* _Goal of the exercise_: Which lines below hold the word "かのじょ"? Copy all of them.

* _Source texts of formatted documents_:

* * *

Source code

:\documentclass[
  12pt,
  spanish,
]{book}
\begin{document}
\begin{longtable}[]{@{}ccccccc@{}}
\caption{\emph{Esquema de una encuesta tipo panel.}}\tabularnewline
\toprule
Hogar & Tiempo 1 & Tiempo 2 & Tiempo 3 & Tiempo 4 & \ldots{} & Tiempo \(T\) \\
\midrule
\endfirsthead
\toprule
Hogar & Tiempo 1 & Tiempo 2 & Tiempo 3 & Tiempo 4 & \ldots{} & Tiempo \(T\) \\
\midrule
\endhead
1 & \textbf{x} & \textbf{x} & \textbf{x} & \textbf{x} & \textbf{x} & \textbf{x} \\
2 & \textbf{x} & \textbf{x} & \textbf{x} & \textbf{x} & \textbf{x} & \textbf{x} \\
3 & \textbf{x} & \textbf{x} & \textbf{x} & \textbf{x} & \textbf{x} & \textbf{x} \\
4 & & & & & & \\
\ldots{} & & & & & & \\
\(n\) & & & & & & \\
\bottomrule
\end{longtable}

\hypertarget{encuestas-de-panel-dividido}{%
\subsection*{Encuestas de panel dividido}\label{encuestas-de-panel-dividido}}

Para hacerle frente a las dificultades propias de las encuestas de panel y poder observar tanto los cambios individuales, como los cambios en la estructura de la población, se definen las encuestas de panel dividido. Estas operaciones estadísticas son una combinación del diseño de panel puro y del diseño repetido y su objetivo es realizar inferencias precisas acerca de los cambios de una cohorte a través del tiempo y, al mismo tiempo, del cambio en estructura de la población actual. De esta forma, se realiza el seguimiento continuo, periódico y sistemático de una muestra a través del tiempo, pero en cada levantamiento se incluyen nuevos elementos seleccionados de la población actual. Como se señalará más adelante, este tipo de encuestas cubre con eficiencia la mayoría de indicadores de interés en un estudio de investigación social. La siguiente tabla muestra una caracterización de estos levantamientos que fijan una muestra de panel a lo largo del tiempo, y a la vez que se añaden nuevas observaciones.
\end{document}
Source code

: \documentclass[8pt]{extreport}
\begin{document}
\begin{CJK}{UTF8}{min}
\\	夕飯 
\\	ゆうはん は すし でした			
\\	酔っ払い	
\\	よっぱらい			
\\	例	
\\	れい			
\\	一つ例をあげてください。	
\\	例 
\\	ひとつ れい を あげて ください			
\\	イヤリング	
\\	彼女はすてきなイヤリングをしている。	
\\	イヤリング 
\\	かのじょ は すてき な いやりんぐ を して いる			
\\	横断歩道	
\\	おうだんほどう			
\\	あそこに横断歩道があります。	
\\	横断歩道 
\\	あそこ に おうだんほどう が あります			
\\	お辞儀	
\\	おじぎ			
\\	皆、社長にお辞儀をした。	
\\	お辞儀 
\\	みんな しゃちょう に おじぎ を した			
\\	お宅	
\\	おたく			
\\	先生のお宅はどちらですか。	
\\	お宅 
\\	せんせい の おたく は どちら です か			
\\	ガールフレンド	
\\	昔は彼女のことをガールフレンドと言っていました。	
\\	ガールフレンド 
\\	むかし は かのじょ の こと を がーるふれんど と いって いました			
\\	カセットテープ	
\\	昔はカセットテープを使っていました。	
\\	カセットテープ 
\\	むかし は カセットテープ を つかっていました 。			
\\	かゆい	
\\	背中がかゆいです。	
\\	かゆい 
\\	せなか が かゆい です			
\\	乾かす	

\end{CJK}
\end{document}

* * *

* _Response area_:
\\	かのじょ は すてき な いやりんぐ を して いる			
\\	むかし は かのじょ の こと を がーるふれんど と いって いました			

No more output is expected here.